Ethiopia opens new industrial park

Ethiopia has unveiled Africa’s largest industrial park in the city of Hawassa 275km southeast of the capital Addis Ababa – one of several it is building or planning to build all over the country.

The project is inspired by China and the Hawassa Industrial Park (HIP) – like many equivalents in China – will be dedicated solely to just one sector, textile and apparel.

At 1.3 million square meters it is the biggest in Africa and also the largest dedicated solely to export, said Zemdeneh Negatu, managing partner at Ernst and Young international consultancy firm.
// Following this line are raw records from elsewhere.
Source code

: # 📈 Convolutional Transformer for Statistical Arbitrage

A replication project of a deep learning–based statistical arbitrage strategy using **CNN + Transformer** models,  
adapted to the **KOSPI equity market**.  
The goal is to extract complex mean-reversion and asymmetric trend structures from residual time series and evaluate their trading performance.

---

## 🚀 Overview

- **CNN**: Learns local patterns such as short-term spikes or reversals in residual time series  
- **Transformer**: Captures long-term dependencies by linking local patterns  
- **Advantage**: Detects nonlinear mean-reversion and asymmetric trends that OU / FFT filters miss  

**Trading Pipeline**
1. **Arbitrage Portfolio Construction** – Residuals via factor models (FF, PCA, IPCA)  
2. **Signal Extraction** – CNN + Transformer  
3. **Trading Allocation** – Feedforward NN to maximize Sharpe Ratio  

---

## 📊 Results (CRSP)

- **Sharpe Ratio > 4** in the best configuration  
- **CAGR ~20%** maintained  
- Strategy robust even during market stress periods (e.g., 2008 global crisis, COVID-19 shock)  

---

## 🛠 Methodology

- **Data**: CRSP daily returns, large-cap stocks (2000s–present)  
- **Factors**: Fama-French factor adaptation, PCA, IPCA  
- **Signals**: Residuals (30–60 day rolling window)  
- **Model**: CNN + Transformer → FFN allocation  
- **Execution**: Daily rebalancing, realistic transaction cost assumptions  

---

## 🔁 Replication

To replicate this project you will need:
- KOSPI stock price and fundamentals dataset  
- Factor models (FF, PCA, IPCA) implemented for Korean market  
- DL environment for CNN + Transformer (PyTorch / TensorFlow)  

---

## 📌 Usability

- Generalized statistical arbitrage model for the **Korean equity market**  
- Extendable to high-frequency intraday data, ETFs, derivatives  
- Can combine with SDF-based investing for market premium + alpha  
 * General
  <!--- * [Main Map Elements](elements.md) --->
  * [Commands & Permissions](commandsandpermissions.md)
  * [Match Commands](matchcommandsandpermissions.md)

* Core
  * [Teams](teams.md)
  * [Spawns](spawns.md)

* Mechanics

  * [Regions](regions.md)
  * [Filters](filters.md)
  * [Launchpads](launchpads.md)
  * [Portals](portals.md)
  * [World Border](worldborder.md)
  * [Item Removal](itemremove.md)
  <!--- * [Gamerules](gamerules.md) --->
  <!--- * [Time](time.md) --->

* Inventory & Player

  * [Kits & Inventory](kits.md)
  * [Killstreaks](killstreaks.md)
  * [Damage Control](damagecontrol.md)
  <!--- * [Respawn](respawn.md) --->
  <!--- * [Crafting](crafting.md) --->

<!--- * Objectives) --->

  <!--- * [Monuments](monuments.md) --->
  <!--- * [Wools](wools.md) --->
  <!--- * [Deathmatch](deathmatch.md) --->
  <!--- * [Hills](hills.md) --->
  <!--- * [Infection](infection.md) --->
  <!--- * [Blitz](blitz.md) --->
Speaking at the inaugural ceremony last week, Ethiopian Prime Minister Hailemariam Desalegn said the manufacturing sector’s share in Ethiopia’s gross domestic product (GDP) for many years stood at only 0.5 percent, showing the need for economic re-structuring if the country was to fulfil its economic promise.
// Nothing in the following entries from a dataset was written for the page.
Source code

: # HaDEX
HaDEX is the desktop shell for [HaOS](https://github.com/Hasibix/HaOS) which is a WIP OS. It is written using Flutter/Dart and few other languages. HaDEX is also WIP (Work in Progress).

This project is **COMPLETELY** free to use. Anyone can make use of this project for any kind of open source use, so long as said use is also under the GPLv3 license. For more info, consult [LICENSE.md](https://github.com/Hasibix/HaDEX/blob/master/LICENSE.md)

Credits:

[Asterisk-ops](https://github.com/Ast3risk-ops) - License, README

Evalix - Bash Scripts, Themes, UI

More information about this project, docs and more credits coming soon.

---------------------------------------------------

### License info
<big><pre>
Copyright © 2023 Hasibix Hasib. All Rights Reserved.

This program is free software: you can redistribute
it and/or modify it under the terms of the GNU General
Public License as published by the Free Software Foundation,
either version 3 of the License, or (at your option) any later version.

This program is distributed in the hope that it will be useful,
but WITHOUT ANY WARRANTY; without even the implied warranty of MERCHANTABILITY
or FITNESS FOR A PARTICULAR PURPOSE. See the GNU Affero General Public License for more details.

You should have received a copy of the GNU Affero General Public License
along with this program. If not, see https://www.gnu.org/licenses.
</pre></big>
Ethiopia’s economy, despite a period of rapid economic growth, still largely depends on agriculture. Volatile commodity prices, a severe drought, and political unrest have all curbed expansion.
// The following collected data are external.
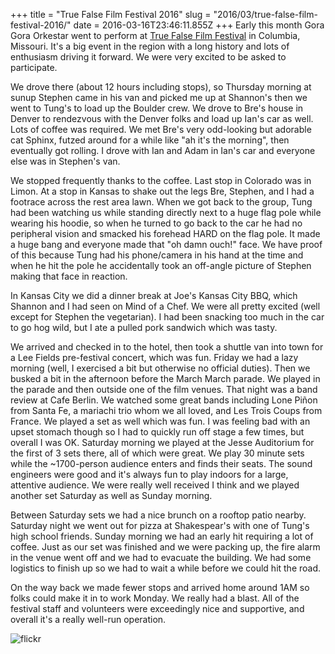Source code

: +++
title = "True False Film Festival 2016"
slug = "2016/03/true-false-film-festival-2016/"
date = 2016-03-16T23:46:11.855Z
+++
Early this month Gora Gora Orkestar went to perform at [True False Film Festival](http://truefalse.org/) in Columbia, Missouri. It's a big event in the region with a long history and lots of enthusiasm driving it forward. We were very excited to be asked to participate.

We drove there (about 12 hours including stops), so Thursday morning at sunup Stephen came in his van and picked me up at Shannon's then we went to Tung's to load up the Boulder crew. We drove to Bre's house in Denver to rendezvous with the Denver folks and load up Ian's car as well. Lots of coffee was required. We met Bre's very odd-looking but adorable cat Sphinx, futzed around for a while like "ah it's the morning", then eventually got rolling. I drove with Ian and Adam in Ian's car and everyone else was in Stephen's van.

We stopped frequently thanks to the coffee. Last stop in Colorado was in Limon. At a stop in Kansas to shake out the legs Bre, Stephen, and I had a footrace across the rest area lawn. When we got back to the group, Tung had been watching us while standing directly next to a huge flag pole while wearing his hoodie, so when he turned to go back to the car he had no peripheral vision and smacked his forehead HARD on the flag pole. It made a huge bang and everyone made that "oh damn ouch!" face. We have proof of this because Tung had his phone/camera in his hand at the time and when he hit the pole he accidentally took an off-angle picture of Stephen making that face in reaction.

In Kansas City we did a dinner break at Joe's Kansas City BBQ, which Shannon and I had seen on Mind of a Chef. We were all pretty excited (well except for Stephen the vegetarian). I had been snacking too much in the car to go hog wild, but I ate a pulled pork sandwich which was tasty.

We arrived and checked in to the hotel, then took a shuttle van into town for a Lee Fields pre-festival concert, which was fun. Friday we had a lazy morning (well, I exercised a bit but otherwise no official duties). Then we busked a bit in the afternoon before the March March parade. We played in the parade and then outside one of the film venues. That night was a band review at Cafe Berlin. We watched some great bands including Lone Piñon from Santa Fe, a mariachi trio whom we all loved, and Les Trois Coups from France. We played a set as well which was fun. I was feeling bad with an upset stomach though so I had to quickly run off stage a few times, but overall I was OK. Saturday morning we played at the Jesse Auditorium for the first of 3 sets there, all of which were great. We play 30 minute sets while the ~1700-person audience enters and finds their seats. The sound engineers were good and it's always fun to play indoors for a large, attentive audience. We were really well received I think and we played another set Saturday as well as Sunday morning.

Between Saturday sets we had a nice brunch on a rooftop patio nearby. Saturday night we went out for pizza at Shakespear's with one of Tung's high school friends. Sunday morning we had an early hit requiring a lot of coffee. Just as our set was finished and we were packing up, the fire alarm in the venue went off and we had to evacuate the building. We had some logistics to finish up so we had to wait a while before we could hit the road.

On the way back we made fewer stops and arrived home around 1AM so folks could make it in to work Monday. We really had a blast. All of the festival staff and volunteers were exceedingly nice and supportive, and overall it's a really well-run operation.

![flickr](https://www.flickr.com/photos/focusaurus/sets/72157665396184192)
The HIP has attracted 15 major manufacturing firms from China, Indonesia, the US, and Ethiopia itself. But Yuan Li, chairman of the China Civil Engineering Construction Corporation (CCECC) which designed and built the industrial park, says it has even wider significance.
Ethiopia’s population is nearly 100 million, growing by 2.3 million a year, with a young labour force of 45 million people.
Ethiopia and the HIP were part of China’s one road, one belt initiative, a US1 trillion economic corridor that Beijing hoped would connect China to countries in Africa, Asia, and Europe.

He said industrial parks would be a powerful boost for the country’s economic development and the CCECC was a strategic long-term link between China and Ethiopia.

The CCECC is also engaged in other major projects in Ethiopia, including industrial parks in Adama and Kombolcha, and is also helping build the Ethiopia-Djibouti railway line which Ethiopia hopes will increase trade.
 

China, which has been for many the factory of the world, is now shifting to a higher-tech economy. Arkebe Equbay, special advisor to Desalegn and the brain behind Ethiopia’s industrial parks, said the parks could now attract lower-tech Chinese firms that were now moving overseas to find new markets.

Ethiopia’s population is nearly 100 million, growing by 2.3 million a year, with a young labour force of 45 million people.

Equbay said the manufacturing sector was best-placed to create jobs for all these people. In 10 years Ethiopia would be among the top 10 most populous nations on earth. For each direct manufacturing job, the equivalent of two indirect jobs were created.

The Industrial Park Corporation headed by Equbay is currently also constructing parks in Mekelle, Dire Dawa, Kombolcha, and Adama. It has plans to start construction of parks in September in Jimma, Bahir Dar, Arereti, Aysiha-Dwele, and Debre Birhan.

Despite Ethiopia recently attracting many foreign and local manufacturing firms, especially making textiles and apparel, the share of manufacturing in the GDP has remained small.
 
Desalegn said manufacturing contributed only 0.5 percent of the last decade’s 11 percent average economic growth.

“As annual manufacturing growth currently is 25 percent, in 10 years time it’s projected to increase its GDP share by four-fold and it’s share in exports to 50 percent,” Equbay said.

The key to achieving these targets and to realising Ethiopia’s ambition to become a middle income country by 2025 was Ethiopia’s cheap electricity, which was the cheapest in the world at four US cents per kilowatt hour, said Negatu.

Ethiopia had the second highest installed electricity capacity in Africa after South Africa. Negatu was not perturbed by landlocked Ethiopia’s current problems in moving goods because of a bottleneck at its primary outlet, Djibouti port.

“While Ethiopia is heavily dependent on Djibouti port, it shouldn’t divert us from looking for port alternatives in Somaliland and Kenya,” he said.

The Ethiopia-Djibouti railway line, nearly complete, would cut the transport time for exports and imports from four days to 10 hours.
Desalegn said the eco-friendly HIP “will be a showcase that environmental protection and development can go hand-in-hand to achieve a net zero carbon emitter country by 2025”.